A Career That Fits - Designer pays homage to Johnston County in her denim creations
April 13, 2007, The Herald
by Katherine Higgins



Growing up on the family farm at McGee's Crossroads, Amy Stephenson was sporty and loved being outdoors.
But she also had a positively girly crush on fashion, like the clothes her great-grandmother wore.
"She was always dressed to the nines," Stephenson said. "Her husband was a farmer, but she really made it happen."

Stephenson said much of her family loved fashion and exposed her to styles both bohemian and elegant.
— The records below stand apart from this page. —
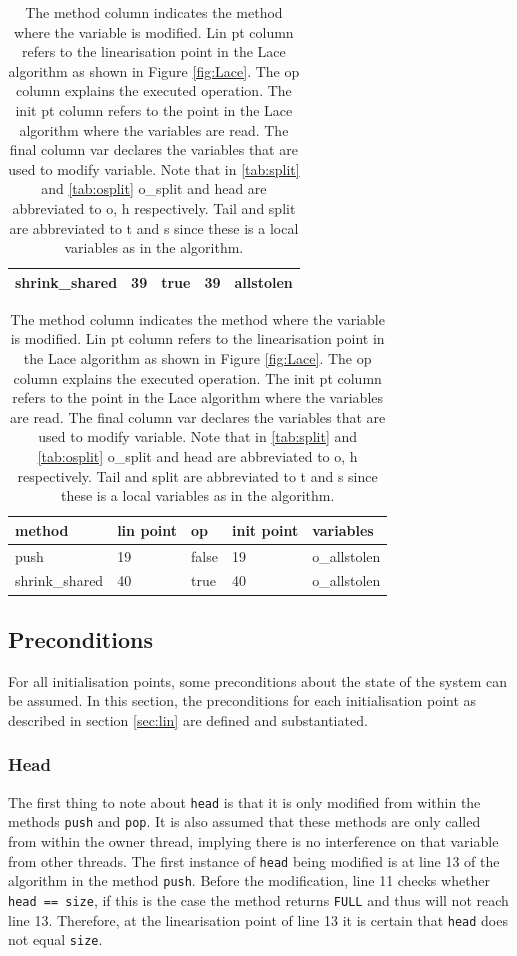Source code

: \documentclass{sig-alternate-br}
\begin{document}
\begin{table}[h]
\begin{subtable}[h]{0.45\textwidth}
\begin{tabular}{|l|l|l|l|l|}
			shrink\_shared  & 39                 & true        & 39                  & allstolen          \\ \hline
		\end{tabular}
		\caption{Linearisation points of allstolen variable}
		\label{tab:allst}
	\end{subtable}
	\begin{subtable}[h]{0.45\textwidth}
		\centering
		\begin{tabular}{|l|l|l|l|l|}
			\hline
			\textbf{method} & \textbf{lin point} & \textbf{op} & \textbf{init point} & \textbf{variables} \\ \hline
			push            & 19                 & false       & 19                  & o\_allstolen       \\ \hline
			shrink\_shared  & 40                 & true        & 40                  & o\_allstolen       \\ \hline
		\end{tabular}
		\caption{Linearisation points of o\_allstolen variable}
		\label{tab:oallst}
	\end{subtable}
	\caption{ The method column indicates the method where the variable is modified. Lin pt column refers to the linearisation point in the Lace algorithm as shown in Figure \ref{fig:Lace}. The op column explains the executed operation. The init pt column refers to the point in the Lace algorithm where the variables are read. The final column var declares the variables that are used to modify variable. Note that in \ref{tab:split} and \ref{tab:osplit} o\_split and head are abbreviated to o, h respectively. Tail and split are abbreviated to t and s since these is a local variables as in the algorithm.}
\end{table}

\subsection{Preconditions}
For all initialisation points, some preconditions about the state of the system can be assumed.
In this section, the preconditions for each initialisation point as described in section \ref{sec:lin} are defined and substantiated.

\subsubsection{Head}
The first thing to note about \texttt{head} is that it is only modified from within the methods \texttt{push} and \texttt{pop}.
It is also assumed that these methods are only called from within the owner thread, implying there is no interference on that variable from other threads.
The first instance of \texttt{head} being modified is at line 13 of the algorithm in the method \texttt{push}.
Before the modification, line 11 checks whether \texttt{head == size}, if this is the case the method returns \texttt{FULL} and thus will not reach line 13.
Therefore, at the linearisation point of line 13 it is certain that \texttt{head} does not equal \texttt{size}.
\end{document}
The fashion bug bit her in elementary school, when she was determined, like Brooke Shields, to let nothing come between her and a pair of Calvins.

Stephenson said a farm girl's back-to-school shopping usually meant two new pairs of jeans and a new sweater. But she begged her mother to buy her just the one pair of designer jeans that year, and she loved them so much she wore them almost every day.

Since it was a pair of jeans that first captured her heart, it's only fitting that Stephenson is venturing out by putting her name on a women's denim collection. A men's collection will follow next spring.

Stephenson has distilled her love of high fashion, her tomboy upbringing and her enchantment with things that are humble and durable into her new line of denim, which will go on sale this summer under the Stephenson label.

These days, Stephenson travels between her studios in New York and Los Angeles, but anyone who meets her hears about Johnston County before too long. In her first collection, she has named her five-pocket style Johnston, and it's available in a Swift Creek rinse. Her jeans come in a Reedy Branch shape too, and Stephenson said she would add boot-cut "894" and "934! styles in her next collection.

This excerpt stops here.